Anche nel caso che riguarda il ricorrente, non vi sono elementi per trarre alcun dubbio circa il fatto che l'asserita inosservanza di alcune regole cautelari nel prelievo del campione ematico (si deduce che gli operatori non avessero i guanti nel corso del prelievo e della repertazione), né tantomeno la distanza di tempo tra il prelievo e l'analisi, abbiano prodotto danni sulla affidabilità tecnico-scientifica della traccia repertata a fungere da elemento comparativo, stante la sua accertata chiarezza e l'assenza di echi inquinanti. D'altra parte, le Sezioni Unite, nella nota sentenza Sez. U, n. 5021 del 27/3/1996, Sala, Rv. 204644, sebbene per la diversa questione delle ricadute di una perquisizione illegittima sull'utilizzabilità del sequestro di cose pertinenti a reato, hanno stabilito un criterio di orientamento generale: l'inosservanza delle formalità prescritte dalla legge ai fini della legittima acquisizione della prova nel processo non è, di per sè, sufficiente a rendere quest'ultima inutilizzabile, per effetto di quanto disposto dal primo comma dell'art. 191 cod. proc. pen. Nè, ovviamente, possono assumere valore, ai fini del giudizio di responsabilità, ipotetiche incompletezze di una banca dati invece così ampia quale quella nazionale del DNA a disposizione delle forze di polizia, per l'illogico e fallace argomento, agitato dalla difesa, di una "specificità per eccesso di omogeneità" dell'etnia sinti cui l'imputato appartiene.

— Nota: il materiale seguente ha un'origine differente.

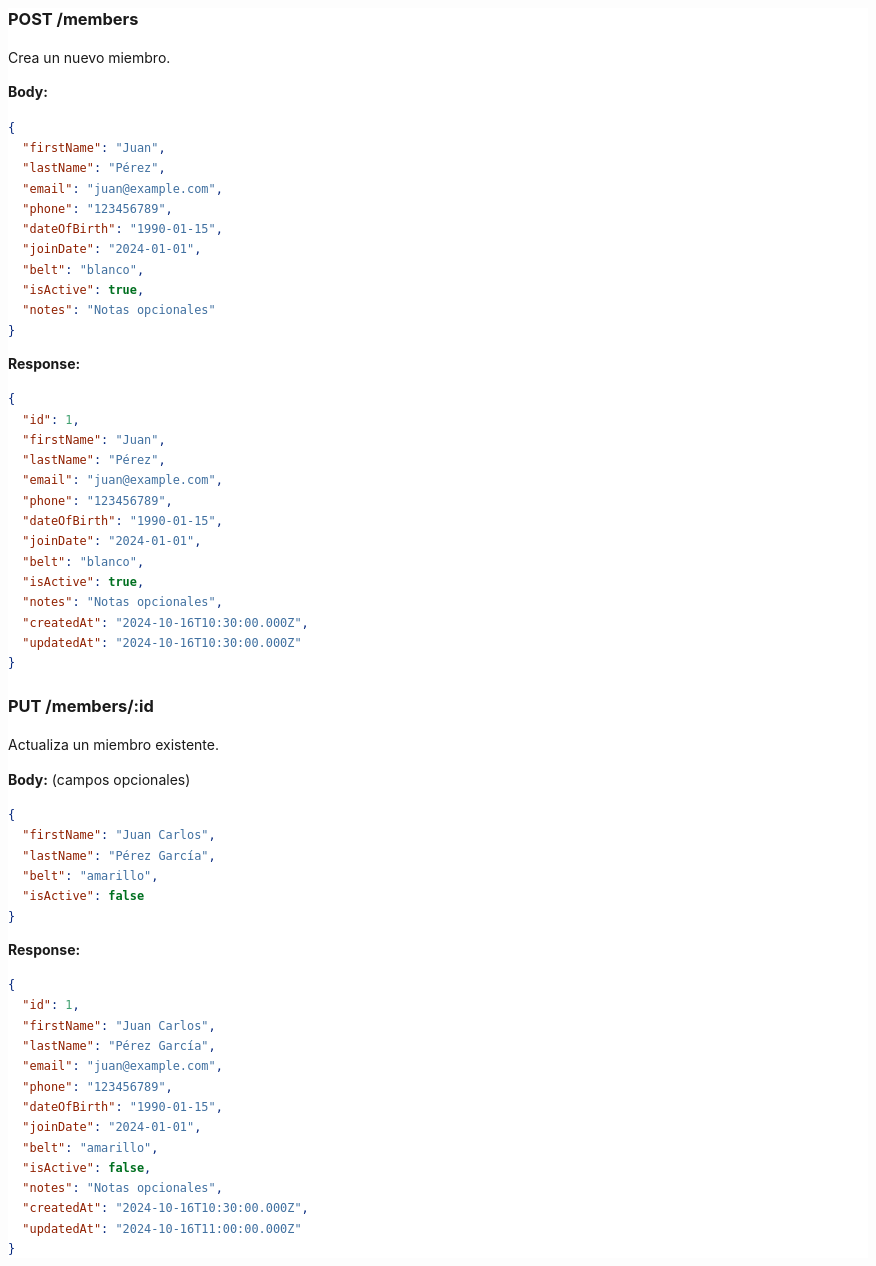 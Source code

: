 
### POST /members
Crea un nuevo miembro.

**Body:**
```json
{
  "firstName": "Juan",
  "lastName": "Pérez",
  "email": "juan@example.com",
  "phone": "123456789",
  "dateOfBirth": "1990-01-15",
  "joinDate": "2024-01-01",
  "belt": "blanco",
  "isActive": true,
  "notes": "Notas opcionales"
}
```

**Response:**
```json
{
  "id": 1,
  "firstName": "Juan",
  "lastName": "Pérez",
  "email": "juan@example.com",
  "phone": "123456789",
  "dateOfBirth": "1990-01-15",
  "joinDate": "2024-01-01",
  "belt": "blanco",
  "isActive": true,
  "notes": "Notas opcionales",
  "createdAt": "2024-10-16T10:30:00.000Z",
  "updatedAt": "2024-10-16T10:30:00.000Z"
}
```

### PUT /members/:id
Actualiza un miembro existente.

**Body:** (campos opcionales)
```json
{
  "firstName": "Juan Carlos",
  "lastName": "Pérez García",
  "belt": "amarillo",
  "isActive": false
}
```

**Response:**
```json
{
  "id": 1,
  "firstName": "Juan Carlos",
  "lastName": "Pérez García",
  "email": "juan@example.com",
  "phone": "123456789",
  "dateOfBirth": "1990-01-15",
  "joinDate": "2024-01-01",
  "belt": "amarillo",
  "isActive": false,
  "notes": "Notas opcionales",
  "createdAt": "2024-10-16T10:30:00.000Z",
  "updatedAt": "2024-10-16T11:00:00.000Z"
}
```
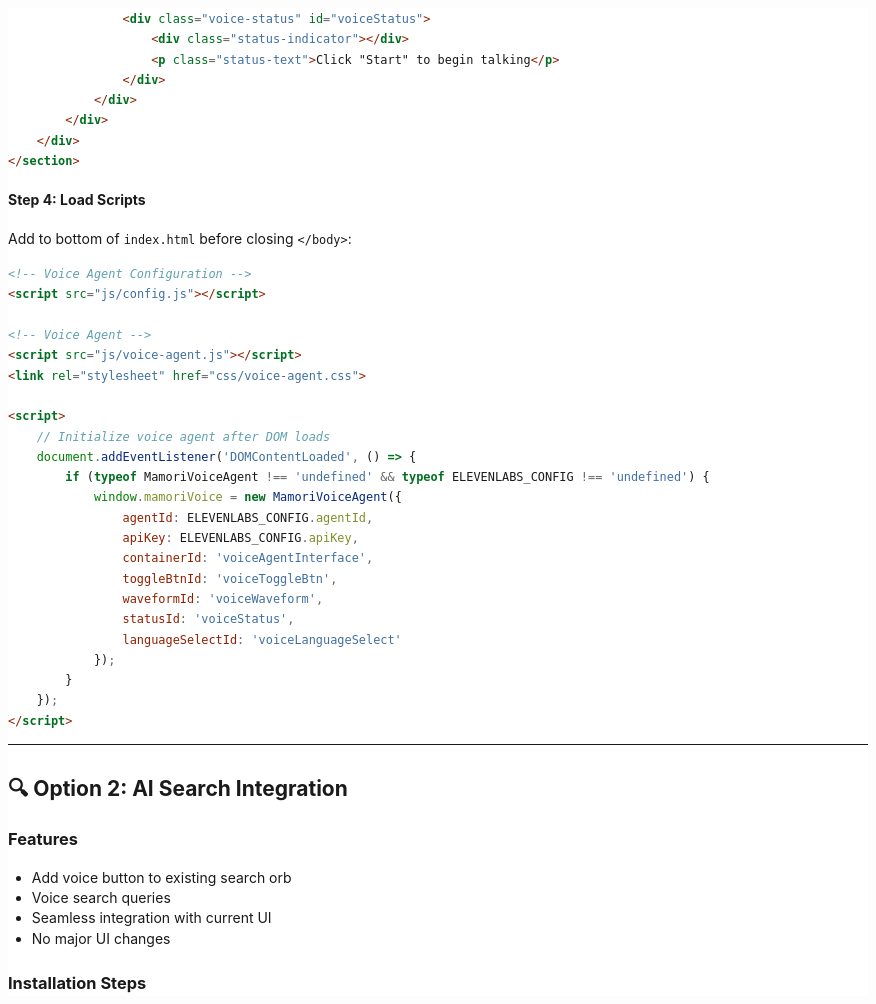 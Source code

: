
 ```html
                <div class="voice-status" id="voiceStatus">
                    <div class="status-indicator"></div>
                    <p class="status-text">Click "Start" to begin talking</p>
                </div>
            </div>
        </div>
    </div>
</section>
```

#### Step 4: Load Scripts

Add to bottom of `index.html` before closing `</body>`:

```html
<!-- Voice Agent Configuration -->
<script src="js/config.js"></script>

<!-- Voice Agent -->
<script src="js/voice-agent.js"></script>
<link rel="stylesheet" href="css/voice-agent.css">

<script>
    // Initialize voice agent after DOM loads
    document.addEventListener('DOMContentLoaded', () => {
        if (typeof MamoriVoiceAgent !== 'undefined' && typeof ELEVENLABS_CONFIG !== 'undefined') {
            window.mamoriVoice = new MamoriVoiceAgent({
                agentId: ELEVENLABS_CONFIG.agentId,
                apiKey: ELEVENLABS_CONFIG.apiKey,
                containerId: 'voiceAgentInterface',
                toggleBtnId: 'voiceToggleBtn',
                waveformId: 'voiceWaveform',
                statusId: 'voiceStatus',
                languageSelectId: 'voiceLanguageSelect'
            });
        }
    });
</script>
```

---

## 🔍 Option 2: AI Search Integration

### Features
- Add voice button to existing search orb
- Voice search queries
- Seamless integration with current UI
- No major UI changes

### Installation Steps
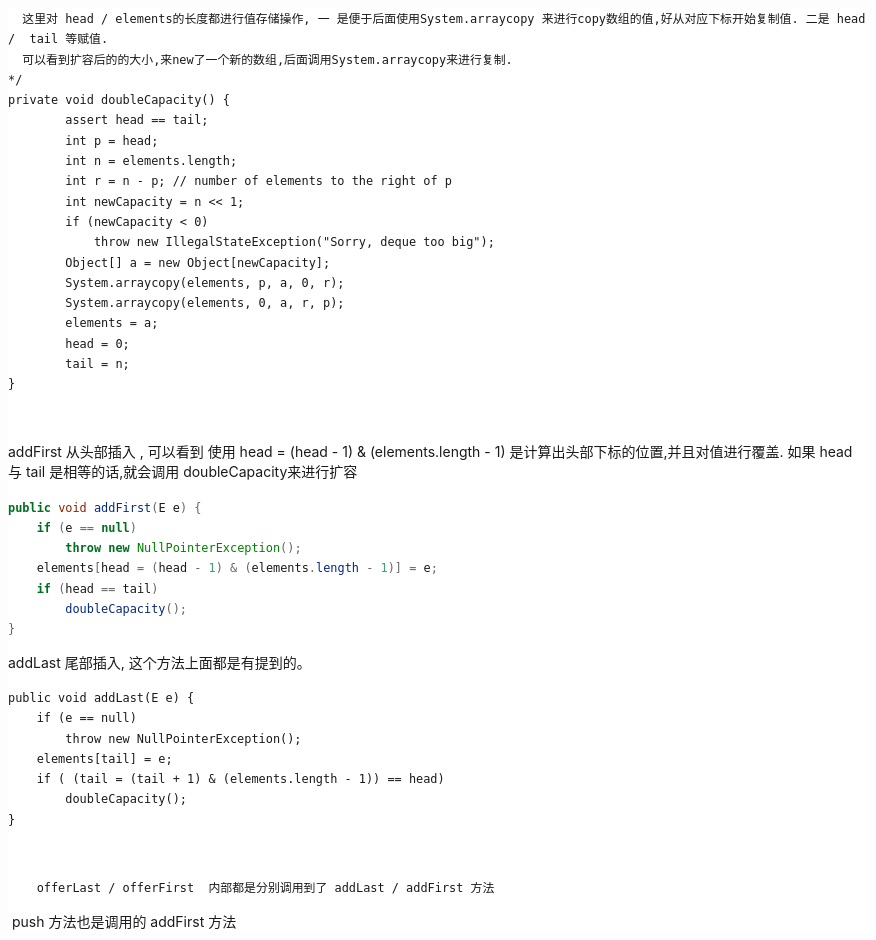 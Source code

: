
   ```
  	这里对 head / elements的长度都进行值存储操作, 一 是便于后面使用System.arraycopy 来进行copy数组的值,好从对应下标开始复制值. 二是 head /  tail 等赋值.
  	可以看到扩容后的的大小,来new了一个新的数组,后面调用System.arraycopy来进行复制.
  */
  private void doubleCapacity() {
          assert head == tail;
          int p = head;
          int n = elements.length;
          int r = n - p; // number of elements to the right of p
          int newCapacity = n << 1;
          if (newCapacity < 0)
              throw new IllegalStateException("Sorry, deque too big");
          Object[] a = new Object[newCapacity];
          System.arraycopy(elements, p, a, 0, r);
          System.arraycopy(elements, 0, a, r, p);
          elements = a;
          head = 0;
          tail = n;
  }
  ```

  ​      

  addFirst 从头部插入 , 可以看到 使用  head = (head - 1) & (elements.length - 1) 是计算出头部下标的位置,并且对值进行覆盖. 如果 head 与 tail 是相等的话,就会调用 doubleCapacity来进行扩容

  ```java
  public void addFirst(E e) {
      if (e == null)
          throw new NullPointerException();
      elements[head = (head - 1) & (elements.length - 1)] = e;
      if (head == tail)
          doubleCapacity();
  }
  ```

   

  addLast 尾部插入, 这个方法上面都是有提到的。

  ```
  public void addLast(E e) {
      if (e == null)
          throw new NullPointerException();
      elements[tail] = e;
      if ( (tail = (tail + 1) & (elements.length - 1)) == head)
          doubleCapacity();
  }
  ```

​      

  		offerLast / offerFirst  内部都是分别调用到了 addLast / addFirst 方法

​		  push 方法也是调用的 addFirst 方法
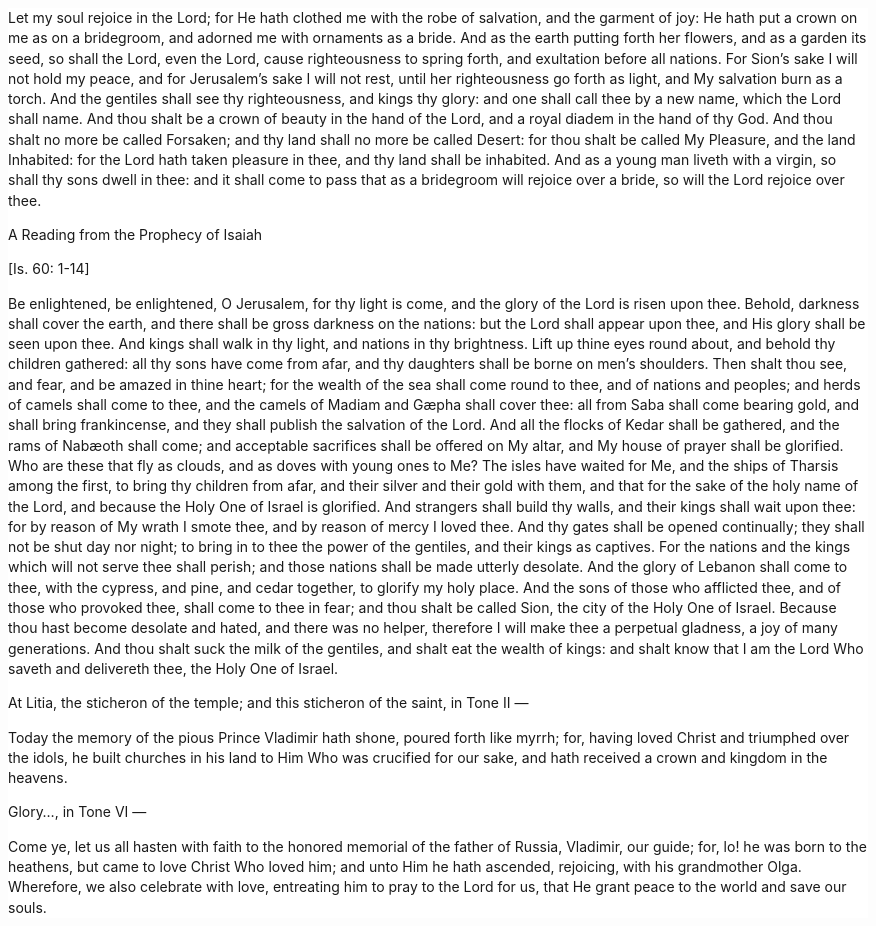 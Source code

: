 Let my soul rejoice in the Lord; for He hath clothed me with the robe of salvation, and the garment of joy: He hath put a crown on me as on a bridegroom, and adorned me with ornaments as a bride. And as the earth putting forth her flowers, and as a garden its seed, so shall the Lord, even the Lord, cause righteousness to spring forth, and exultation before all nations. For Sion’s sake I will not hold my peace, and for Jerusalem’s sake I will not rest, until her righteousness go forth as light, and My salvation burn as a torch. And the gentiles shall see thy righteousness, and kings thy glory: and one shall call thee by a new name, which the Lord shall name. And thou shalt be a crown of beauty in the hand of the Lord, and a royal diadem in the hand of thy God. And thou shalt no more be called Forsaken; and thy land shall no more be called Desert: for thou shalt be called My Pleasure, and the land Inhabited: for the Lord hath taken pleasure in thee, and thy land shall be inhabited. And as a young man liveth with a virgin, so shall thy sons dwell in thee: and it shall come to pass that as a bridegroom will rejoice over a bride, so will the Lord rejoice over thee.

A Reading from the Prophecy of Isaiah

\[Is. 60: 1-14\]

Be enlightened, be enlightened, O Jerusalem, for thy light is come, and the glory of the Lord is risen upon thee. Behold, darkness shall cover the earth, and there shall be gross darkness on the nations: but the Lord shall appear upon thee, and His glory shall be seen upon thee. And kings shall walk in thy light, and nations in thy brightness. Lift up thine eyes round about, and behold thy children gathered: all thy sons have come from afar, and thy daughters shall be borne on men’s shoulders. Then shalt thou see, and fear, and be amazed in thine heart; for the wealth of the sea shall come round to thee, and of nations and peoples; and herds of camels shall come to thee, and the camels of Madiam and Gæpha shall cover thee: all from Saba shall come bearing gold, and shall bring frankincense, and they shall publish the salvation of the Lord. And all the flocks of Kedar shall be gathered, and the rams of Nabæoth shall come; and acceptable sacrifices shall be offered on My altar, and My house of prayer shall be glorified. Who are these that fly as clouds, and as doves with young ones to Me? The isles have waited for Me, and the ships of Tharsis among the first, to bring thy children from afar, and their silver and their gold with them, and that for the sake of the holy name of the Lord, and because the Holy One of Israel is glorified. And strangers shall build thy walls, and their kings shall wait upon thee: for by reason of My wrath I smote thee, and by reason of mercy I loved thee. And thy gates shall be opened continually; they shall not be shut day nor night; to bring in to thee the power of the gentiles, and their kings as captives. For the nations and the kings which will not serve thee shall perish; and those nations shall be made utterly desolate. And the glory of Lebanon shall come to thee, with the cypress, and pine, and cedar together, to glorify my holy place. And the sons of those who afflicted thee, and of those who provoked thee, shall come to thee in fear; and thou shalt be called Sion, the city of the Holy One of Israel. Because thou hast become desolate and hated, and there was no helper, therefore I will make thee a perpetual gladness, a joy of many generations. And thou shalt suck the milk of the gentiles, and shalt eat the wealth of kings: and shalt know that I am the Lord Who saveth and delivereth thee, the Holy One of Israel.

At Litia, the sticheron of the temple; and this sticheron of the saint, in Tone II —

Today the memory of the pious Prince Vladimir hath shone, poured forth like myrrh; for, having loved Christ and triumphed over the idols, he built churches in his land to Him Who was crucified for our sake, and hath received a crown and kingdom in the heavens.

Glory…, in Tone VI —

Come ye, let us all hasten with faith to the honored memorial of the father of Russia, Vladimir, our guide; for, lo! he was born to the heathens, but came to love Christ Who loved him; and unto Him he hath ascended, rejoicing, with his grandmother Olga. Wherefore, we also celebrate with love, entreating him to pray to the Lord for us, that He grant peace to the world and save our souls.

2.2. Sono inammissibili anche le denunce difensive riferite al mancato espletamento di un'ulteriore perizia in appello, essendo stata già esclusa l'utilità di procedere ad altro accertamento tecnico (che sarebbe stato il terzo in ordine di tempo) dal perito nominato dal Tribunale, come ha ricordato la sentenza impugnata.

2.3. In conclusione, la pronuncia d'appello si rivela immune da vizi interpretativi di sorta, poiché ha applicato nella sentenza impugnata, costituente una c.d. doppia conforme con la pronuncia di primo grado, le elaborazioni della giurisprudenza di legittimità appena richiamate, inserendole in un'architettura motivazionale adeguata e coerente con i risultati della prova.

3. Alla declaratoria d'inammissibilità del ricorso segue, ai sensi dell'art. 616 cod. proc. pen., la condanna del ricorrente che lo ha proposto al pagamento delle spese processuali nonché, ravvisandosi profili di colpa relativi alla causa di inammissibilità (cfr. sul punto Corte Cost. n.186 del 2000), al versamento, a favore della cassa delle ammende, di una somma che si ritiene equo e congruo determinare in euro 3.000

P. Q. M. Dichiara inammissibile il ricorso e condanna il ricorrente al pagamento delle spese processuali e della somma di euro tremila in favore della Cassa delle ammende. Così deciso il 27 febbraio 2024.